Indonesian police apologise for using snake to interrogate suspect

Lester Mason
February 11, 2019

"Only two times", the prisoner is heard saying, as another man rubs the snake on his face. In the video, the handcuffed man, suspected of stealing mobile phones, screams in fear as his interrogator laughs and a voice can be heard threatening to put the snake into the suspect's mouth and pants.

Police have reportedly apologised for using the snake but said it was not venomous.

Video of the incident that circulated online over the weekend shows a man with a snake draped around his neck as officers taunt him, ordering him to admit to the theft or face having the reptile put in his mouth or his trousers.
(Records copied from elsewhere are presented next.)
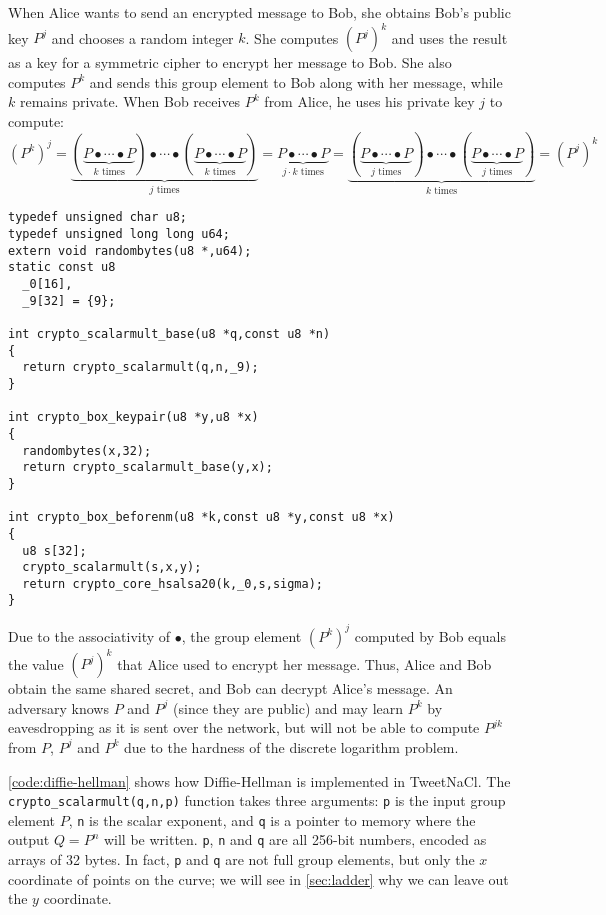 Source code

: \documentclass{article}
\begin{document}
When Alice wants to send an encrypted message to Bob, she obtains Bob's public key $P^j$ and chooses a random integer $k$.
She computes $(P^j)^k$ and uses the result as a key for a symmetric cipher to encrypt her message to Bob.
She also computes $P^k$ and sends this group element to Bob along with her message, while $k$ remains private.
When Bob receives $P^k$ from Alice, he uses his private key $j$ to compute:
\begin{equation*}
(P^k)^j =
\underbrace{(\underbrace{P \bullet\cdots\bullet P}_\text{$k$ times}) \bullet\cdots\bullet (\underbrace{P \bullet\cdots\bullet P}_\text{$k$ times})}_\text{$j$ times} =
\underbrace{P \bullet\cdots\bullet P}_\text{$j \cdot k$ times} =
\underbrace{(\underbrace{P \bullet\cdots\bullet P}_\text{$j$ times}) \bullet\cdots\bullet (\underbrace{P \bullet\cdots\bullet P}_\text{$j$ times})}_\text{$k$ times} =
(P^j)^k
\end{equation*}

\begin{listing}
\begin{verbatim}
typedef unsigned char u8;
typedef unsigned long long u64;
extern void randombytes(u8 *,u64);
static const u8
  _0[16],
  _9[32] = {9};

int crypto_scalarmult_base(u8 *q,const u8 *n)
{ 
  return crypto_scalarmult(q,n,_9);
}

int crypto_box_keypair(u8 *y,u8 *x)
{
  randombytes(x,32);
  return crypto_scalarmult_base(y,x);
}

int crypto_box_beforenm(u8 *k,const u8 *y,const u8 *x)
{
  u8 s[32];
  crypto_scalarmult(s,x,y);
  return crypto_core_hsalsa20(k,_0,s,sigma);
}
\end{verbatim}
\caption{Using the \texttt{crypto{\PYGZus}scalarmult} function to implement Diffie-Hellman in TweetNaCl}\label{code:diffie-hellman}
\end{listing}

Due to the associativity of $\bullet$, the group element $(P^k)^j$ computed by Bob equals the value $(P^j)^k$ that Alice used to encrypt her message.
Thus, Alice and Bob obtain the same shared secret, and Bob can decrypt Alice's message.
An adversary knows $P$ and $P^j$ (since they are public) and may learn $P^k$ by eavesdropping as it is sent over the network, but will not be able to compute $P^{jk}$ from $P$, $P^j$ and $P^k$ due to the hardness of the discrete logarithm problem.

\autoref{code:diffie-hellman} shows how Diffie-Hellman is implemented in TweetNaCl.
The \verb|crypto_scalarmult(q,n,p)| function takes three arguments: \verb|p| is the input group element $P$, \verb|n| is the scalar exponent, and \verb|q| is a pointer to memory where the output $Q=P^n$ will be written.
\verb|p|, \verb|n| and \verb|q| are all 256-bit numbers, encoded as arrays of 32 bytes.
In fact, \verb|p| and \verb|q| are not full group elements, but only the $x$ coordinate of points on the curve; we will see in \autoref{sec:ladder} why we can leave out the $y$ coordinate.
\end{document}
Jayawijaya police chief Tonny Ananda Swadaya said in a statement the officers had been disciplined by being given ethics training and moved to other locations.

A voice off-camera can be heard ordering the man to keep his eyes open as the snake is pushed towards him.

Ahmad Musthofa Kamal, a spokesperson for the Papua police force, said an investigation had been launched by the internal affairs unit. He also stressed that the officers involved had been acting on their own initiative to try to extract a confession and had not physically assaulted the suspect.


"We apologise for the incident", he told AP. "Institutionally we do not recognize such an unprofessional method of interrogation, and we guarantee that such an inhuman method will not happen again in the future".

Indonesian security forces have been repeatedly accused of using excessive force and committing rights abuses against Papua's ethnic Melanesian population including extrajudicial killings of activists and peaceful protestors.

The former Dutch colony, the resource-rich western part New Guinea island, was incorporated into Indonesia after a widely criticized UN-backed referendum in 1969.

A lawyer, who advocates for human rights in Papua, Veronica Koman, said police often used snakes while interrogating Papuans, including those arrested for suspected separatist activities.

"They have long known that snakes are being used by police and the military (in interrogations)", she said.

Indonesian police and military have implemented a crackdown on independence activists after a December incident when separatist fighters killed 19 labourers on a construction site for the trans-Papua highway.